Circular No. NP/176/10/MC
12th October 2010
TO: ALL BRANCHES, REGIONAL ORGANISERS, REGIONAL COUNCILS, & COUNCIL OF EXECUTIVES.
Inflation Rates Circular
The September rates of RPI and CPI were published by the Office for National Statistics on the 12th October 2010. The September 2010 retail prices index rate is 4.6%. This is down from 4.7% in August. The Government’s preferred measure of inflation, CPI, is at 3.1%, with no change from August. The next publication date is the 16th November 2010.

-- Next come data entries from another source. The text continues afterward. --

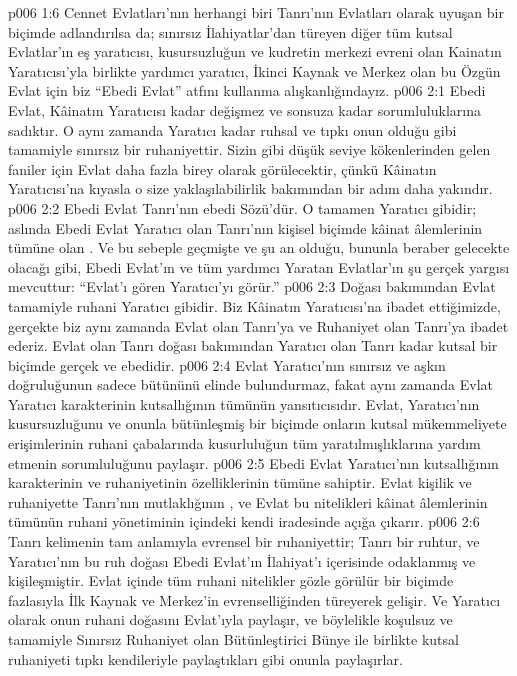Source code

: \vs p006 1:6 Cennet Evlatları’nın herhangi biri Tanrı'nın Evlatları olarak uyuşan bir biçimde adlandırılsa da; sınırsız İlahiyatlar’dan türeyen diğer tüm kutsal Evlatlar’ın eş yaratıcısı, kusursuzluğun ve kudretin merkezi evreni olan Kainatın Yaratıcısı’yla birlikte yardımcı yaratıcı, İkinci Kaynak ve Merkez olan bu Özgün Evlat için biz “Ebedi Evlat” atfını kullanma alışkanlığındayız.
\vs p006 2:1 Ebedi Evlat, Kâinatın Yaratıcısı kadar değişmez ve sonsuza kadar sorumluluklarına sadıktır. O aynı zamanda Yaratıcı kadar ruhsal ve tıpkı onun olduğu gibi tamamiyle sınırsız bir ruhaniyettir. Sizin gibi düşük seviye kökenlerinden gelen faniler için Evlat daha fazla birey olarak görülecektir, çünkü Kâinatın Yaratıcısı’na kıyasla o size yaklaşılabilirlik bakımından bir adım daha yakındır.
\vs p006 2:2 Ebedi Evlat Tanrı’nın ebedi Sözü’dür. O tamamen Yaratıcı gibidir; aslında Ebedi Evlat Yaratıcı olan Tanrı’nın kişisel biçimde kâinat âlemlerinin tümüne olan . Ve bu sebeple geçmişte ve şu an olduğu, bununla beraber gelecekte olacağı gibi, Ebedi Evlat’ın ve tüm yardımcı Yaratan Evlatlar’ın şu gerçek yargısı mevcuttur: “Evlat’ı gören Yaratıcı’yı görür.”
\vs p006 2:3 Doğası bakımından Evlat tamamiyle ruhani Yaratıcı gibidir. Biz Kâinatın Yaratıcısı’na ibadet ettiğimizde, gerçekte biz aynı zamanda Evlat olan Tanrı’ya ve Ruhaniyet olan Tanrı’ya ibadet ederiz. Evlat olan Tanrı doğası bakımından Yaratıcı olan Tanrı kadar kutsal bir biçimde gerçek ve ebedidir.
\vs p006 2:4 Evlat Yaratıcı’nın sınırsız ve aşkın doğruluğunun sadece bütününü elinde bulundurmaz, fakat aynı zamanda Evlat Yaratıcı karakterinin kutsallığının tümünün yansıtıcısıdır. Evlat, Yaratıcı’nın kusursuzluğunu ve onunla bütünleşmiş bir biçimde onların kutsal mükemmeliyete erişimlerinin ruhani çabalarında kusurluluğun tüm yaratılmışlıklarına yardım etmenin sorumluluğunu paylaşır.
\vs p006 2:5 Ebedi Evlat Yaratıcı’nın kutsallığının karakterinin ve ruhaniyetinin özelliklerinin tümüne sahiptir. Evlat kişilik ve ruhaniyette Tanrı’nın mutlaklığının , ve Evlat bu nitelikleri kâinat âlemlerinin tümünün ruhani yönetiminin içindeki kendi iradesinde açığa çıkarır.
\vs p006 2:6 Tanrı kelimenin tam anlamıyla evrensel bir ruhaniyettir; Tanrı bir ruhtur, ve Yaratıcı’nın bu ruh doğası Ebedi Evlat’ın İlahiyat’ı içerisinde odaklanmış ve kişileşmiştir. Evlat içinde tüm ruhani nitelikler gözle görülür bir biçimde fazlasıyla İlk Kaynak ve Merkez’in evrenselliğinden türeyerek gelişir. Ve Yaratıcı olarak onun ruhani doğasını Evlat’ıyla paylaşır, ve böylelikle koşulsuz ve tamamiyle Sınırsız Ruhaniyet olan Bütünleştirici Bünye ile birlikte kutsal ruhaniyeti tıpkı kendileriyle paylaştıkları gibi onunla paylaşırlar.
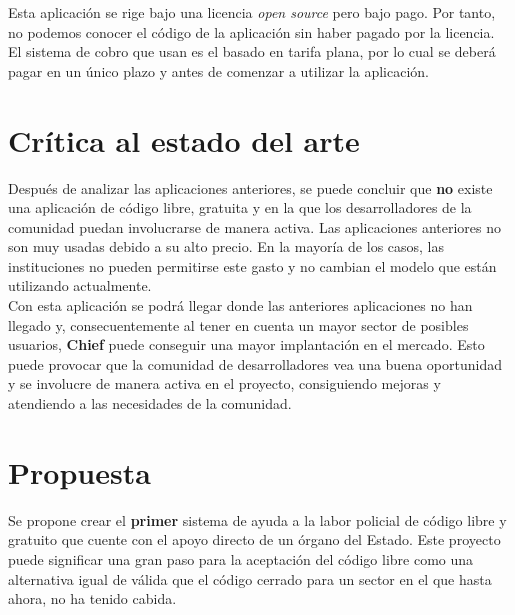 Esta aplicación se rige bajo una licencia \textit{open source} pero bajo pago. Por tanto, no podemos conocer el código de la aplicación
sin haber pagado por la licencia. El sistema de cobro que usan es el basado en tarifa plana, por lo cual se deberá pagar en un
único plazo y antes de comenzar a utilizar la aplicación. 


\section{Crítica al estado del arte}

Después de analizar las aplicaciones anteriores, se puede concluir que \textbf{no} existe una aplicación
de código libre, gratuita y en la que los desarrolladores de la comunidad puedan involucrarse de manera activa.
Las aplicaciones anteriores no son muy usadas debido a su alto precio. En la mayoría de los casos, las instituciones
no pueden permitirse este gasto y no cambian el modelo que están utilizando actualmente.\\


Con esta aplicación se podrá llegar donde las anteriores aplicaciones no han llegado y, consecuentemente al tener en cuenta un mayor sector de posibles usuarios, 
\textbf{Chief} puede conseguir una mayor implantación en el mercado. Esto puede provocar que la comunidad de desarrolladores vea una buena oportunidad y se involucre 
de manera activa en el proyecto, consiguiendo mejoras y atendiendo a las necesidades de la comunidad.

\section{Propuesta}

Se propone crear el \textbf{primer} sistema de ayuda a la labor policial de código libre y gratuito que cuente
con el apoyo directo de un órgano del Estado. Este proyecto puede significar una gran paso para la aceptación 
del código libre como una alternativa igual de válida que el código cerrado para un sector en el 
que hasta ahora, no ha tenido cabida.\\   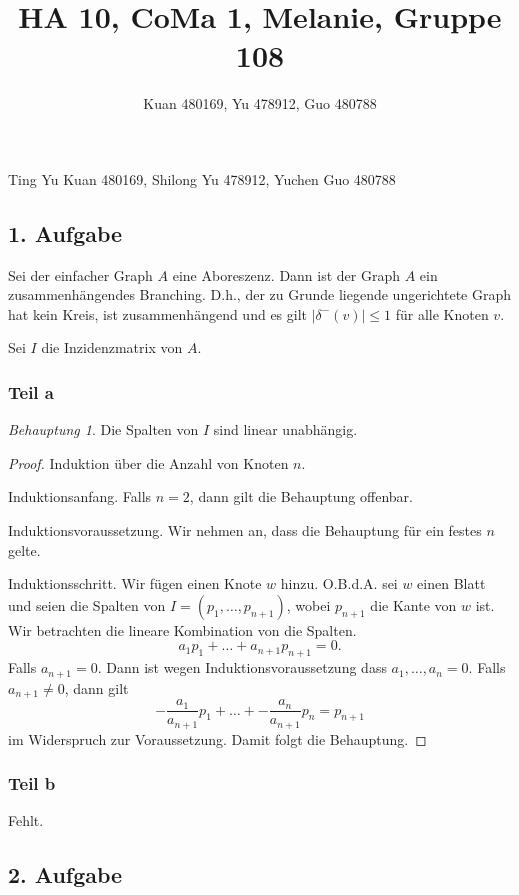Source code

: \documentclass[fleqn,draft,a5paper]{article}
\title{HA 10, CoMa 1, Melanie, Gruppe 108}
\author{Kuan 480169, Yu 478912, Guo 480788}
\providecommand{\abs}[1]{\left\lvert#1\right\rvert}
\theoremstyle{remark}
\newtheorem*{Behauptung}{Behauptung}
\begin{document}
\maketitle
\begin{center}
Ting Yu Kuan 480169, Shilong Yu 478912, Yuchen Guo 480788
\end{center}
\newpage
\subsection{1. Aufgabe}
Sei der einfacher Graph \(A\) eine Aboreszenz.  Dann ist der Graph
\(A\) ein zusammenhängendes Branching. D.h., der zu Grunde liegende
ungerichtete Graph hat kein Kreis, ist zusammenhängend und es gilt
\(\abs{\delta^{-}(v)} \le 1\) für alle Knoten \(v\).

Sei \(I\) die Inzidenzmatrix von \(A\).
\subsubsection{Teil a}
\begin{Behauptung}
  Die Spalten von \(I\) sind linear unabhängig.
\end{Behauptung}
\begin{proof}
  Induktion über die Anzahl von Knoten \(n\).

  Induktionsanfang. Falls \(n = 2\), dann gilt
  die Behauptung offenbar.

  Induktionsvoraussetzung. Wir nehmen an, dass die Behauptung für ein
  festes \(n\) gelte.

  Induktionsschritt.  Wir fügen einen Knote \(w\) hinzu.  O.B.d.A. sei
  \(w\) einen Blatt und seien die Spalten von \(I = (p_{1}, \ldots, p_{n+1})\),
  wobei \(p_{n+1}\) die Kante von \(w\) ist.  Wir betrachten die lineare
  Kombination von die Spalten.
  \[
    a_{1}p_{1} + \ldots + a_{n+1}p_{n+1} = 0.
  \]
  Falls \(a_{n+1} = 0\).  Dann ist wegen Induktionsvoraussetzung dass
  \(a_{1}, \ldots, a_{n} = 0\).  Falls \(a_{n+1} \ne 0\), dann gilt
  \[
    -\frac{a_{1}}{a_{n+1}}p_{1} + \ldots + -\frac{a_{n}}{a_{n+1}}p_{n} = p_{n+1}
  \]
  im Widerspruch zur Voraussetzung.  Damit folgt die Behauptung.
\end{proof}
\subsubsection{Teil b}
Fehlt.

\subsection{2. Aufgabe}
\end{document}
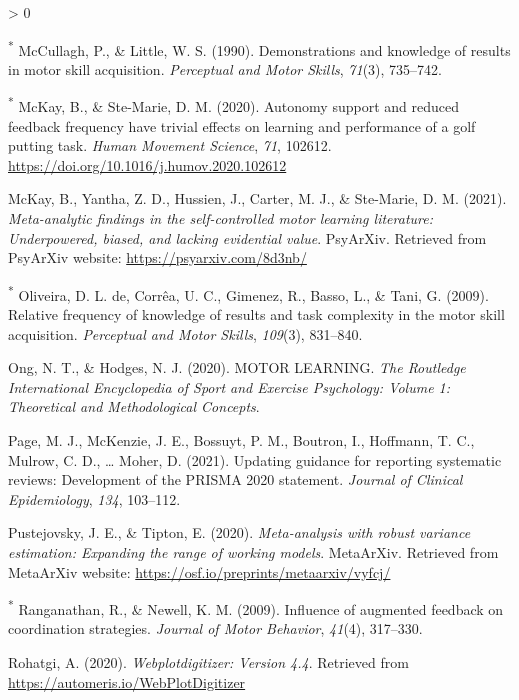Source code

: \documentclass[
  english,
  man, donotrepeattitle,floatsintext]{apa7}
\newlength{\cslhangindent}
\newenvironment{CSLReferences}[2] %
 {%
  \setlength{\parindent}{0pt}
  \ifodd #1 \everypar{\setlength{\hangindent}{\cslhangindent}}\ignorespaces\fi
  \ifnum #2 > 0
  \setlength{\parskip}{#2\baselineskip}
  \fi
 }%
 {}
\begin{document}
\begin{CSLReferences}{1}{0}
\leavevmode\hypertarget{ref-McCullagh1990}{}%
\textsuperscript{*} McCullagh, P., \& Little, W. S. (1990). Demonstrations and knowledge of results in motor skill acquisition. \emph{Perceptual and Motor Skills}, \emph{71}(3), 735--742.

\leavevmode\hypertarget{ref-McKay2020}{}%
\textsuperscript{*} McKay, B., \& Ste-Marie, D. M. (2020). Autonomy support and reduced feedback frequency have trivial effects on learning and performance of a golf putting task. \emph{Human Movement Science}, \emph{71}, 102612. \url{https://doi.org/10.1016/j.humov.2020.102612}

\leavevmode\hypertarget{ref-McKay2021}{}%
McKay, B., Yantha, Z. D., Hussien, J., Carter, M. J., \& Ste-Marie, D. M. (2021). \emph{Meta-analytic findings in the self-controlled motor learning literature: Underpowered, biased, and lacking evidential value}. PsyArXiv. Retrieved from PsyArXiv website: \url{https://psyarxiv.com/8d3nb/}

\leavevmode\hypertarget{ref-Oliveira2009}{}%
\textsuperscript{*} Oliveira, D. L. de, Corrêa, U. C., Gimenez, R., Basso, L., \& Tani, G. (2009). Relative frequency of knowledge of results and task complexity in the motor skill acquisition. \emph{Perceptual and Motor Skills}, \emph{109}(3), 831--840.

\leavevmode\hypertarget{ref-Ong2020}{}%
Ong, N. T., \& Hodges, N. J. (2020). MOTOR LEARNING. \emph{The Routledge International Encyclopedia of Sport and Exercise Psychology: Volume 1: Theoretical and Methodological Concepts}.

\leavevmode\hypertarget{ref-Page2021}{}%
Page, M. J., McKenzie, J. E., Bossuyt, P. M., Boutron, I., Hoffmann, T. C., Mulrow, C. D., \ldots{} Moher, D. (2021). Updating guidance for reporting systematic reviews: Development of the PRISMA 2020 statement. \emph{Journal of Clinical Epidemiology}, \emph{134}, 103--112.

\leavevmode\hypertarget{ref-Pustejovsky2020}{}%
Pustejovsky, J. E., \& Tipton, E. (2020). \emph{Meta-analysis with robust variance estimation: Expanding the range of working models}. MetaArXiv. Retrieved from MetaArXiv website: \url{https://osf.io/preprints/metaarxiv/vyfcj/}

\leavevmode\hypertarget{ref-Ranganathan2009}{}%
\textsuperscript{*} Ranganathan, R., \& Newell, K. M. (2009). Influence of augmented feedback on coordination strategies. \emph{Journal of Motor Behavior}, \emph{41}(4), 317--330.

\leavevmode\hypertarget{ref-Rohatgi2020}{}%
Rohatgi, A. (2020). \emph{Webplotdigitizer: Version 4.4}. Retrieved from \url{https://automeris.io/WebPlotDigitizer}


\end{CSLReferences}
\end{document}
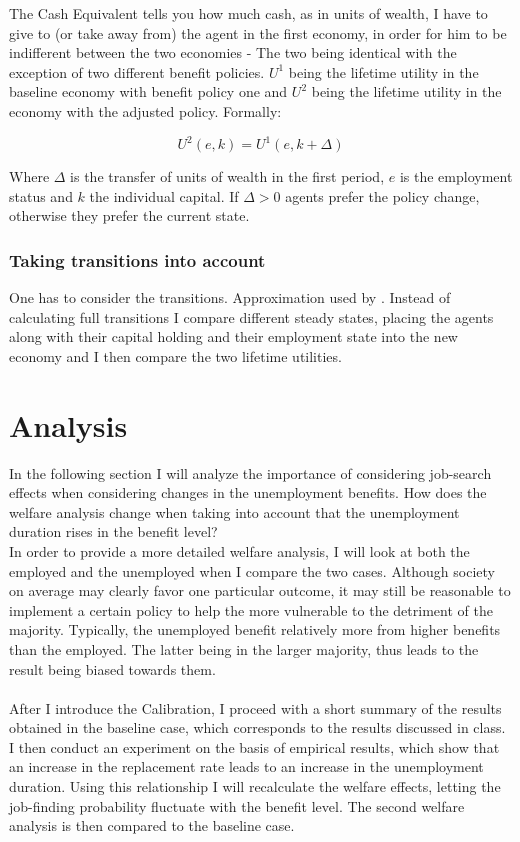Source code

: \documentclass[a4paper,12pt]{article}
\begin{document}
The Cash Equivalent tells you how much cash, as in units of wealth, I have to give to (or take away from) the agent in the first economy, in order for him to be indifferent between the two economies - The two being identical with the exception of two different benefit policies. $U^{1}$ being the lifetime utility in the baseline economy with benefit policy one and $U^{2}$ being the lifetime utility in the economy with the adjusted policy. Formally: 

  \begin{equation}
  U^{2}(e,k) = U^{1}(e,k+\Delta) \nonumber
  \end{equation}

Where $\Delta$ is the transfer of units of wealth in the first period, $e$ is the employment status and $k$ the individual capital. If $ \Delta>0 $ agents prefer the policy change, otherwise they prefer the current state. 

\subsubsection*{Taking transitions into account}

One has to consider the transitions. Approximation used by \cite{KrusellMukoyamaSahin}. Instead of calculating full transitions I compare different steady states, placing the agents along with their capital holding and their employment state into the new economy and I then compare the two lifetime utilities. 




\section{Analysis}

In the following section I will analyze the importance of considering job-search effects when considering changes in the unemployment benefits. How does the welfare analysis change when taking into account that the unemployment duration rises in the benefit level? \\
In order to provide a more detailed welfare analysis, I will look at both the employed and the unemployed when I compare the two cases. Although society on average may clearly favor one particular outcome, it may still be reasonable to implement a certain policy to help the more vulnerable to the detriment of the majority. Typically, the unemployed benefit relatively more from higher benefits than the employed. The latter being in the larger majority, thus leads to the result being biased towards them. 
\\ \\
After I introduce the Calibration, I proceed with a short summary of the results obtained in the baseline case, which corresponds to the results discussed in class.
I then conduct an experiment on the basis of empirical results, which show that an increase in the replacement rate leads to an increase in the unemployment duration. Using this relationship I will recalculate the welfare effects, letting the job-finding probability fluctuate with the benefit level. The second welfare analysis is then compared to the baseline case. 
\end{document}

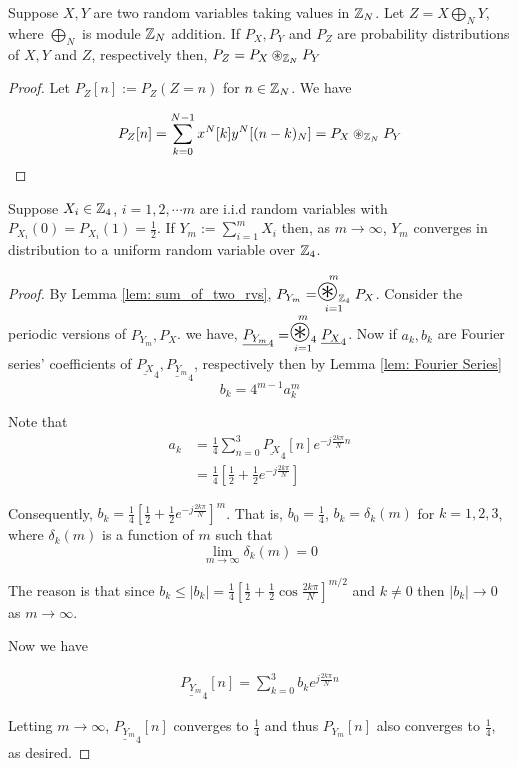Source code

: \begin{lem}\label{lem: sum_of_two_rvs}
Suppose $X,Y$ are two random variables taking values in $\mathbb{Z}_N$. Let $Z=X\bigoplus_NY$, where $\bigoplus_N$ is module $\mathbb{Z}_N$ addition. If $P_X,P_Y$ and $P_Z$ are probability distributions of $X,Y$ and $Z$, respectively then, $P_Z=P_X\circledast_{\mathbb{Z}_N}P_Y$
\end{lem}

\begin{proof}
Let $P_Z[n]:=P_Z(Z=n)$ for $n\in \mathbb{Z}_N$. We have

\begin{equation*}
P_Z[n]=\sum_{k=0}^{N-1} x^N[k]y^N[(n-k)_N]=P_X\circledast_{\mathbb{Z}_N}P_Y
\end{equation*}
\end{proof}

\begin{lem}
Suppose $X_i\in \mathbb{Z}_4$, $i=1,2,\cdots m$ are i.i.d random variables with $P_{X_i}(0)=P_{X_i}(1)=\frac{1}{2}$. If $Y_m:=\sum_{i=1}^m X_i$ then, as $m\rightarrow \infty$, $Y_m$ converges in distribution to a uniform random variable over $\mathbb{Z}_4$.
\end{lem}

\begin{proof}
By Lemma \ref{lem: sum_of_two_rvs}, $P_{Y_m}= \stackrel{m}{\underset{i=1}{\Scale[2]{\circledast}_{\ZZ_4}}} P_X$. Consider the  periodic versions of $P_{Y_m}, P_X$. we have, $\underline{P_{Y_{m}}}_4= \stackrel{m}{\underset{i=1}{\Scale[2]{\circledast}_{4}}} \underline{P_{X}}_{4}$. Now if $a_k, b_k$ are Fourier series' coefficients of $\underline{P_{X}}_{4},\underline{P_{Y_{m}}}_4$, respectively then by Lemma \ref{lem: Fourier Series}
\begin{equation*}
b_k=4^{m-1}a_k^m
\end{equation*} 

Note that 
\begin{align*}
a_k&=\frac{1}{4}\sum_{n=0}^3 \underline{P_{X}}_{4}[n] e^{-j\frac{2k\pi}{N}n}\\
&=\frac{1}{4}[\frac{1}{2}+\frac{1}{2}e^{-j\frac{2k\pi}{N}}]
\end{align*}

Consequently, $b_k=\frac{1}{4}[\frac{1}{2}+\frac{1}{2}e^{-j\frac{2k\pi}{N}}]^m$. That is, $b_0=\frac{1}{4}$, $b_k=\delta_k(m)$ for $k=1,2,3$, where $\delta_k(m)$ is a function of $m$ such that 
$$\lim_{m\rightarrow \infty}\delta_k(m)=0$$

The reason is that since $b_k\leq |b_k|=\frac{1}{4}[\frac{1}{2}+\frac{1}{2}\cos{\frac{2k\pi}{N}}]^{m/2}$ and $k\neq 0$ then $|b_k|\rightarrow 0$ as $m\rightarrow \infty$.

Now we have

\begin{align*}
\underline{P_{Y_{m}}}_4[n]=\sum_{k=0}^3 b_k e^{j\frac{2k\pi}{N}n}
\end{align*}

Letting $m\rightarrow \infty$, $\underline{P_{Y_{m}}}_4[n]$ converges to $\frac{1}{4}$ and thus $P_{Y_{m}}[n]$ also converges to $\frac{1}{4}$, as desired.

\end{proof}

The largest downward pressures to the change came from a variety of transport costs:
· air transport where fares fell by 27.8 per cent this year compared with a fall of 23.8 per cent a year ago. The largest downward effects came from long haul and, to a lesser extent, European routes
· fuels and lubricants where prices, overall, fell by 0.8 per cent between August and September this year but rose by 2.3 per cent a year ago, principally reflecting a fall of 1.1 pence per litre in petrol prices this year compared with a rise of 2.4 pence per litre a year ago
· falling second-hand car prices between August and September this year compared with price rises a year ago - there were reports of stock shortages leading to higher prices for second-hand cars during 2009
The largest upward pressures to the change in CPI inflation came from:
· clothing and footwear where prices overall rose by 6.4 per cent this year, a record rise for the August to September period. The largest upward effect came from women’s outerwear where prices rose sharply this year with the 2010 autumn season
· food where the largest upward effects came from meat and fruit. Meat prices rose by 0.3 per cent between August and September this year but fell by 1.2 per cent a year ago. The fall last year was a record for an August to September period. Fruit prices overall fell between August and September this year but by less than a year ago
As you can see the price of daily necessities such as food and clothing continue to rise at an alarming rate.
In pay submissions the RMT will continue to emphasise that your financial commitments have increased at a much greater rate than inflation and your living standards have suffered as a result.